Each LLM model plays a specific professional role, and the output of each step automatically becomes the input for the next step, forming an efficient and automated product analysis process.


Step 1: Project Initiation

  • Agent: Manager
  • Task: Initiate team projects by planning the work of other agents and fulfilling problem needs. Develop a project plan that includes analysis requirements and task assignments.
  • Output: A detailed project plan with task assignments for each team member, instructing them to provide content that is helpful to users.

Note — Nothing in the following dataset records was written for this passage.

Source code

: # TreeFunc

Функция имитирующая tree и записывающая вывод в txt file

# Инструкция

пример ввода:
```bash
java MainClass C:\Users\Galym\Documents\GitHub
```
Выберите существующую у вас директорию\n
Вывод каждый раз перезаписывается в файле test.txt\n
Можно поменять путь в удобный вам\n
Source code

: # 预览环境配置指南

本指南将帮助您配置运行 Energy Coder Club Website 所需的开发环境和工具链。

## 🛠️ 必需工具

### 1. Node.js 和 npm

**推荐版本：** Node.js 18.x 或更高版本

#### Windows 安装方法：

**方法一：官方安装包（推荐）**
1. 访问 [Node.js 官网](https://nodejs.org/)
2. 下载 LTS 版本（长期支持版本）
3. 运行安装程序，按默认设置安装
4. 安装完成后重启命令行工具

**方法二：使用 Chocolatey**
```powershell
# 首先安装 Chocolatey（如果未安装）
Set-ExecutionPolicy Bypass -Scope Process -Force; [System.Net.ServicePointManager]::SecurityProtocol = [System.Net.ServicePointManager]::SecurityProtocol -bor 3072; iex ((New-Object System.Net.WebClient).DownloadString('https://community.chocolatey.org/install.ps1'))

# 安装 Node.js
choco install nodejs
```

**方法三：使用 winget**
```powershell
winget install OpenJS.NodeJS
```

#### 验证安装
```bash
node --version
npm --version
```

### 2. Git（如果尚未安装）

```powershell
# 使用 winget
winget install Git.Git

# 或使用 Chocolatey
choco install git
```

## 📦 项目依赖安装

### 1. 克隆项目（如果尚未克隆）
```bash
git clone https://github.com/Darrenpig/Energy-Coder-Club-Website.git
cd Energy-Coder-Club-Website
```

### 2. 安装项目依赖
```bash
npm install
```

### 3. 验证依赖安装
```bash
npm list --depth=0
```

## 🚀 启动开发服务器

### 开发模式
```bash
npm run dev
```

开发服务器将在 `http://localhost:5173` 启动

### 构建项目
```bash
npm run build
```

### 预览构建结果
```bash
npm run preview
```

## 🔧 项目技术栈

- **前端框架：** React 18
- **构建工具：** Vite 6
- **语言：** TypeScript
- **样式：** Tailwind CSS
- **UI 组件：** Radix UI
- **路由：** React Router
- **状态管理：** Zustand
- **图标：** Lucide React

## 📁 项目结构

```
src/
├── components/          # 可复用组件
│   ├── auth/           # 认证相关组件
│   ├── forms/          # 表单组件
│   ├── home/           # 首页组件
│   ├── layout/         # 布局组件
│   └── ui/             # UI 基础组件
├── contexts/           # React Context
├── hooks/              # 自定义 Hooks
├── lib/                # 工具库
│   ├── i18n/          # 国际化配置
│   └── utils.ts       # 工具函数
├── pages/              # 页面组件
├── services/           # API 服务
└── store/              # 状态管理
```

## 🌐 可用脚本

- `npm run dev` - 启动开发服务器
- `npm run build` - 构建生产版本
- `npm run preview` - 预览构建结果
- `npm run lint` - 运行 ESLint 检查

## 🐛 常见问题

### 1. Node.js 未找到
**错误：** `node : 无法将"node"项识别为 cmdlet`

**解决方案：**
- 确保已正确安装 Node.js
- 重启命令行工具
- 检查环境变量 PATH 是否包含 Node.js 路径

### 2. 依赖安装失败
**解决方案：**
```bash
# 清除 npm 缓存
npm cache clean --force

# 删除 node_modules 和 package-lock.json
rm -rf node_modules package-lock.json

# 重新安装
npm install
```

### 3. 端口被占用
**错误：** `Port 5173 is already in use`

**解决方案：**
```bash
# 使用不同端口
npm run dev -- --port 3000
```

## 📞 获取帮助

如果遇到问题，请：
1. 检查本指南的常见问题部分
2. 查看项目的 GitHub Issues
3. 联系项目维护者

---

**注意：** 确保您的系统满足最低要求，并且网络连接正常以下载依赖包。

Step 2: Problem Clarification

  • Agent: Problem Analyst
  • Task: Review the origin problem, apprehending, and transform it into a clearer form with some usable hints to help the code generator simply design a requirement satisfying program, also making users understand the algorithm easily.
  • Output: A clearer version of the origin problem and concepts the problem involving, which is beneficial for both program designer and users.

Step 3: Code Generation

  • Agent: Program Designer
  • Task: Generate the desired code fulfiling all requirements of the problem. Besides basic requirements, the code is also expected to perform well in time consuming, space utilizing or concisenes aspects.
  • Output: A great code that solves the problem users encountered, which is the most important part for a code interview solver.

Step 4: Report Generation

  • Agent: Report Writer
  • Task: Review and integrate the results created by the problem analyst and program designer. Utilize their findings to compile a final report that offers a comprehensive analysis of the root problem, along with a variable programming code for user reference.
  • Output: A comprehensive final report, written in markdown, after reviewing the agents above, and overall suggestions for user. The report should be concise while retaining important information.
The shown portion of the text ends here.